DEMAND SECURED PROMISSORY NOTE

Contract Categories: Business Finance - Note Agreements
EX-10.2 3 dex102.htm DEMAND SECURED PROMISSORY NOTE Demand Secured Promissory Note

Exhibit 10.2

DEMAND SECURED PROMISSORY NOTE

Tucker, Georgia

 

Date: June 25, 2008    $2,000,000.00

FOR VALUE RECEIVED, the undersigned promises to pay on demand to the order of Presidential Financial Corporation (hereinafter referred to as “Lender”) at the Lender’s main office in Tucker, Georgia; or at such other place as Lender may designate, the principal amount of TWO MILLION AND NO/100 DOLLARS ($2,000,000.00), together with interest on said unpaid principal amount or on so much thereof as may from time to time be unpaid, at the rate of one percent (1%) per annum above the prime rate of interest quoted in The Wall Street Journal. The initial interest rate as of the date hereof being six percent (6%) and changes in such rate will be immediately effective upon a change in the prime rate of interest quoted in the Wall Street Journal; so long as any portion of this Note remains outstanding, such interest to be payable commencing on June 30, 2008; together with all costs of collection including reasonable attorney’s fees if collected by or through an attorney-at-law. The rate of interest charged to the undersigned hereunder, together with all amounts reserved, charged, or taken by Lender as compensation for fees, services, or expenses incidental to the making, negotiation, or collection of the loan evidenced hereby, shall in no event exceed the maximum rate of interest on the unpaid principal balance hereof allowable by applicable law. If any sum is charged in excess of the applicable maximum rate, or in violation of any other usury statute of this state, Lender may reduce said charge in conformity therewith. If any sum is collected in excess of the applicable maximum rate, or in violation of any other usury statute of this state, the excess collected shall be applied to reduce the principal balance. All payments received will first be applied to interest and other charges due and owing to the Lender, and any remaining amount shall then be applied to principal.

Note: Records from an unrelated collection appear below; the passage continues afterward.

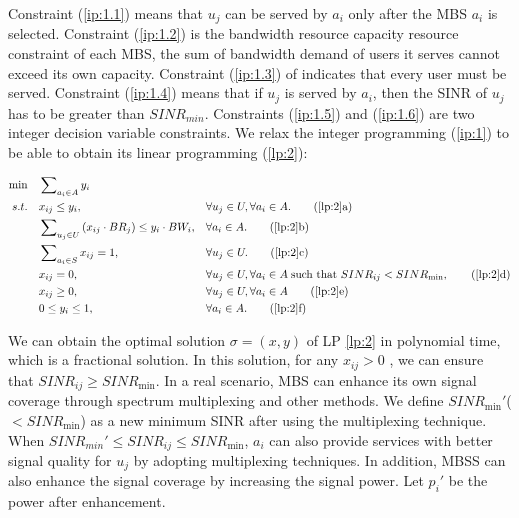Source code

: \documentclass[11pt,a4paper]{article}
\begin{document}
Constraint (\ref{ip:1.1}) means that $u_j$ can be served by $a_i$ only after the MBS $a_i$ is selected. Constraint (\ref{ip:1.2}) is the bandwidth resource capacity resource constraint of each MBS, the sum of bandwidth demand of users it serves cannot exceed its own capacity. Constraint (\ref{ip:1.3}) of indicates that every user must be served. Constraint (\ref{ip:1.4}) means that if $u_j$ is served by $a_i$, then the SINR of $u_j$ has to be greater than $SINR_{min}$. Constraints (\ref{ip:1.5}) and (\ref{ip:1.6}) are two integer decision variable constraints. We relax the integer programming (\ref{ip:1}) to be able to obtain its linear programming (\ref{lp:2}):

\begin{align}
	\min \quad & \sum\nolimits_{{a_i} \in A} {{y_i}}&&  \label{lp:2}\\
	s.t.\quad &  {x_{ij}} \le {y_i},&&\forall {u_j} \in U,\forall {a_i} \in A. \tag{\ref{lp:2}{a}}\label{lp:2.1}\\
	&  \sum\nolimits_{{u_j} \in U} {({x_{ij}} \cdot B{R_j})}  \le {y_i} \cdot B{W_i},&&\forall {a_i} \in A. \tag{\ref{lp:2}{b}}\label{lp:2.2}\\
	&  \sum\nolimits_{{a_i} \in S} {{x_{ij}}}  = 1,&&\forall {u_j} \in U. \tag{\ref{lp:2}{c}}\label{lp:2.3}\\
	&  {x_{ij}} = 0,&&\forall {u_j} \in U,\forall {a_i} \in A\;{\text{such that }}SIN{R_{ij}} < SIN{R_{\min }}, \tag{\ref{lp:2}{d}}\label{lp:2.4}\\
	&  {x_{ij}} \ge 0,&&\forall u_j \in U,\forall {a_i} \in A \tag{\ref{lp:2}{e}}\label{lp:2.5}\\
	&  0 \le {y_i} \le 1,&&\forall {a_i} \in A. \tag{\ref{lp:2}{f}}\label{lp:2.6}
\end{align}

We can obtain the optimal solution $\sigma=(x,y)$ of LP \ref{lp:2} in polynomial time, which is a fractional solution. In this solution, for any $x_{ij}>0$ , we can ensure that $SINR_{ij}\ge SINR_{\min}$. In a real scenario, MBS can enhance its own signal coverage through spectrum multiplexing and other methods. We define $SINR_{\min}'$($<SINR_{\min}$) as a new minimum SINR after using the multiplexing technique. When $SINR_{min}' \le SINR_{ij} \le SINR_{\min}$, $a_i$ can also provide services with better signal quality for $u_j$ by adopting multiplexing techniques. In addition, MBSS can also enhance the signal coverage by increasing the signal power. Let $p_i'$ be the power after enhancement.
\end{document}

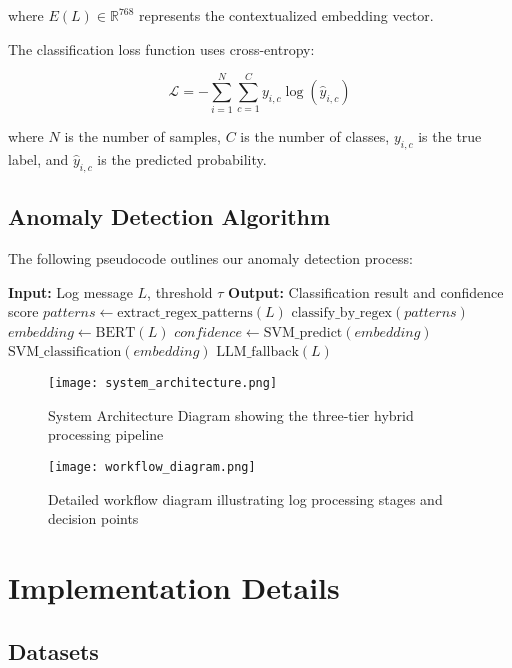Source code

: \documentclass[conference]{IEEEtran}
\begin{document}
where $E(L) \in \mathbb{R}^{768}$ represents the contextualized embedding vector.

The classification loss function uses cross-entropy:

\begin{equation}
\mathcal{L} = -\sum_{i=1}^{N} \sum_{c=1}^{C} y_{i,c} \log(\hat{y}_{i,c})
\end{equation}

where $N$ is the number of samples, $C$ is the number of classes, $y_{i,c}$ is the true label, and $\hat{y}_{i,c}$ is the predicted probability.

\subsection{Anomaly Detection Algorithm}

The following pseudocode outlines our anomaly detection process:

\begin{algorithmic}
\STATE \textbf{Input:} Log message $L$, threshold $\tau$
\STATE \textbf{Output:} Classification result and confidence score
\STATE
\STATE $patterns \leftarrow \text{extract\_regex\_patterns}(L)$
    \RETURN $\text{classify\_by\_regex}(patterns)$
\ENDIF
\STATE
\STATE $embedding \leftarrow \text{BERT}(L)$
\STATE $confidence \leftarrow \text{SVM\_predict}(embedding)$
    \RETURN $\text{SVM\_classification}(embedding)$
\ELSE
    \RETURN $\text{LLM\_fallback}(L)$
\ENDIF
\end{algorithmic}

\begin{figure}[htbp]
\centerline{\texttt{[image: system\_architecture.png]}}
\caption{System Architecture Diagram showing the three-tier hybrid processing pipeline}
\label{fig:architecture}
\end{figure}

\begin{figure}[htbp]
\centerline{\texttt{[image: workflow\_diagram.png]}}
\caption{Detailed workflow diagram illustrating log processing stages and decision points}
\label{fig:workflow}
\end{figure}

\section{Implementation Details}

\subsection{Datasets}
\end{document}
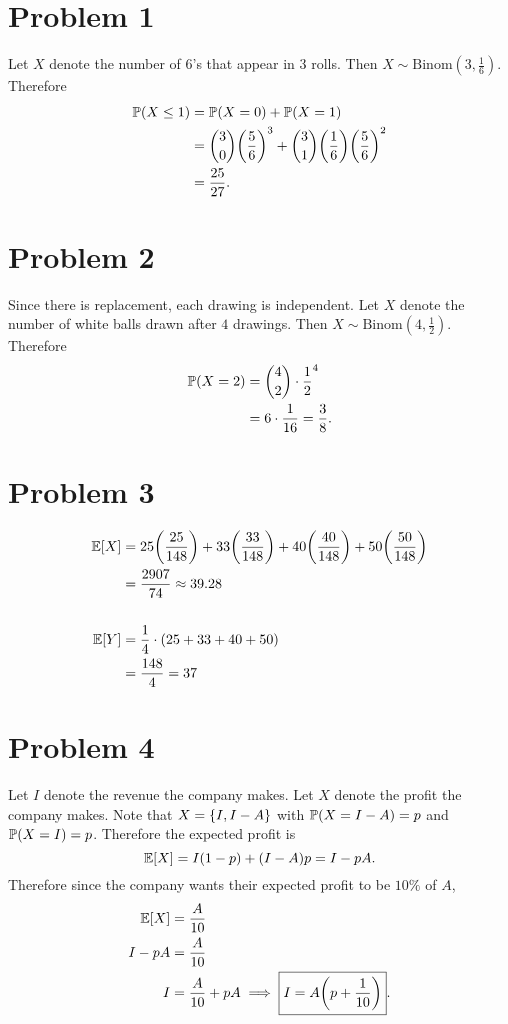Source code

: \documentclass[12pt]{extarticle}
\begin{document}
\section*{Problem 1}
Let $X$ denote the number of $6$'s that appear in $3$ rolls. Then $X \sim \text{Binom}(3, \frac{1}{6})$. Therefore
\begin{align*}
	\mathbb{P}\qty(X \leq 1) &= \mathbb{P}\qty(X = 0) + \mathbb{P}\qty(X = 1) \\
									&= \binom{3}{0}\qty(\frac{5}{6})^3 + \binom{3}{1}\qty(\frac{1}{6})\qty(\frac{5}{6})^2 \\
									&= \frac{25}{27}
.\end{align*}

\section*{Problem 2}
Since there is replacement, each drawing is independent. Let $X$ denote the number of white balls drawn after $4$ drawings. Then $X \sim \text{Binom}(4, \frac{1}{2})$. Therefore
\begin{align*}
	\mathbb{P}\qty(X = 2) &= \binom{4}{2} \cdot \frac{1}{2}^4 \\
							 &= 6 \cdot \frac{1}{16} = \frac{3}{8}
.\end{align*}

\section*{Problem 3}
\begin{align*}
	\mathbb{E}\qty[X] &= 25\qty(\frac{25}{148}) + 33\qty(\frac{33}{148}) + 40\qty(\frac{40}{148}) + 50\qty(\frac{50}{148}) \\
					&= \frac{2907}{74} \approx 39.28 \\
					\\
	\mathbb{E}\qty[Y] &= \frac{1}{4} \cdot (25 + 33 + 40 + 50) \\
	&= \frac{148}{4} = 37
\end{align*}

\section*{Problem 4}
Let $I$ denote the revenue the company makes. Let $X$ denote the profit the company makes. Note that $X = \qty{I, I - A}$ with $\mathbb{P}\qty(X = I-A) = p$ and $\mathbb{P}\qty(X = I) = p$. Therefore the expected profit is
\[
	\mathbb{E}\qty[X] = I (1-p) + (I - A)p = I - pA
.\]
Therefore since the company wants their expected profit to be $10\%$ of $A$,
\begin{align*}
	\mathbb{E}\qty[X] &= \frac{A}{10} \\
	I - pA &= \frac{A}{10} \\
	I &= \frac{A}{10} + pA \implies \boxed{I = A\qty(p + \frac{1}{10})}
.\end{align*}
\end{document}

THE INTEREST RATE ON THE PRINCIPAL INDEBTEDNESS EVIDENCED BY THIS NOTE, AS CALCULATED ON THE BASIS OF A 360-DAY YEAR, ANNUAL PERCENTAGE RATE, AND ASSUMING THAT INTEREST PAYMENTS ARE MADE WHEN DUE, IS ONE PERCENT (1%) AB0VE THE DAILY PRIME INTEREST RATE AS QUOTED IN THE WALL STREET JOURNAL. ALL OTHER FEES AND CHARGES PAID IN CONNECTION WITH THIS NOTE BY THE UNDERSIGNED TO THE LENDER ARE PAYMENTS FOR THE COST OF ORIGINATING, BOOKING, SERVICING AND MAINTAINING THE LOAN AND OTHER ADMINISTRATIVE COSTS AS SET FORTH IN O.C.G.A. SECTION 7-4-2(A)(1), AND DO NOT CONSTITUTE FEES FOR THE USE OF MONEY. INTEREST HEREIN SHALL BE COMPUTED, AND IS DUE AND PAYABLE ON THE FIFTEENTH (15th) AND LAST DAY OF EACH MONTH. THEREAFTER, ALL UNPAID INTEREST AND OTHER CHARGES PROVIDED FOR HEREIN, ARE DEEMED BY THE PARTIES TO BE PRINCIPAL PURSUANT TO O.C.G.A. SECTION 7-4-2(A)(3), AND SHALL BE CHARGED AS ADVANCES TO BORR0WER’S LOAN ACCOUNT WITH LENDER, BEARING INTEREST UPON THE SAME TERMS AS OTHER ADVANCES. BORROWER SPECIFICALLY AGREES, BY EXECUTION OF THIS NOTE, TO SAID TREATMENT OF ALL UNPAID INTEREST AND CHARGES AS PRINCIPAL ADVANCED UNDER THIS LOAN.

In addition to the interest provided for hereunder, the following service charge shall be earned by Lender and shall be payable by the undersigned to Lender:

A monthly service charge equal to zero point six percent (.6%) of the average daily outstanding balance during the month.

In the event of the declaration of a default by Lender, in lieu of the above interest and service charges, the outstanding loan will accrue interest at the rate of two percent (2%) per month.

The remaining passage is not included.